Mar 07 2012

All US police to get access to international travel records?

This just in from the “All international travelers are suspected terrorists” department:

In response to questions (see the video at approx. 37:00-38:30) from members of a House Homeland Security subcommittee during a hearing yesterday, DHS Deputy Counter-Terrorism Coordinator John Cohen said that, as part of the Orwellianly-named “Secure Communities” program, local police will soon be receiving the result of a check of DHS international travel logs, automatically, for every person arrested anywhere in the US for even a minor offense. Local police will be able to run checks of travel records for “nonoffenders” — innocent people — as well.

According to one report:

Under the forthcoming plan, authorities will be able to instantly pull up an offender’s or nonoffender’s immigration records and biometric markers, he said. The government already is able to vet visitor records from multiple databases for national security and public safety threats, Cohen added.

“So, today, if someone is arrested for any type of offense, part of the query that will take place will be an automatic check of immigrations systems — it will be a check of TECS as well,” he said. “The chances are greatly enhanced that today if somebody were to be booked on a minor drug offense or a serious traffic violation even, the person’s immigration status would come to our attention.”

Here’s what the result of a TECS check might look like: logs of (legal) international travel, and notes from customs inspectors about whatever events they considered noteworthy (again, including events that were entirely legal).  We got these linked examples before DHS exempted TECS from most of the access requirements of the Privacy Act. You no longer have any legal right in the US to find out what’s in the TECS records about yourself. And while TECS was being described to Congress as an immigration enforcement system, these examples are from TECS records about a US citizen. Logs are kept in TECS of everyone who travels to, from, or via the US — even US citizens.

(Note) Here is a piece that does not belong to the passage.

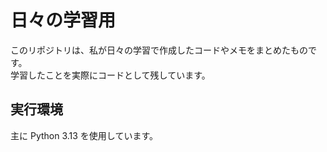 # 日々の学習用

このリポジトリは、私が日々の学習で作成したコードやメモをまとめたものです。  
学習したことを実際にコードとして残しています。

## 実行環境
主に Python 3.13 を使用しています。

TECS used to include complete airline reservations (Passenger Name Records). PNR data has been re-categorized as a separate DHS system of records, the “Automated Targeting System”. But TECS records include the traveler’s name and the airline code, flight number, and date of each flight, which is sufficient information to retrieve the complete PNR from the airline or the computerized reservation system (CRS) that hosts it. This airline data is obtained from APIS transmissions, which the US has claimed to the European Union are used only for a narrow range of purposes.

Soon, it will be as easy for any local law enforcement officer anywhere in the US to run a “TECS check” of these records about you as it is today for them to run a check of your criminal record from NCIC. Except that the records in TECS are records of your exercise of First Amendment rights of freedom of assembly, not records of criminal convictions.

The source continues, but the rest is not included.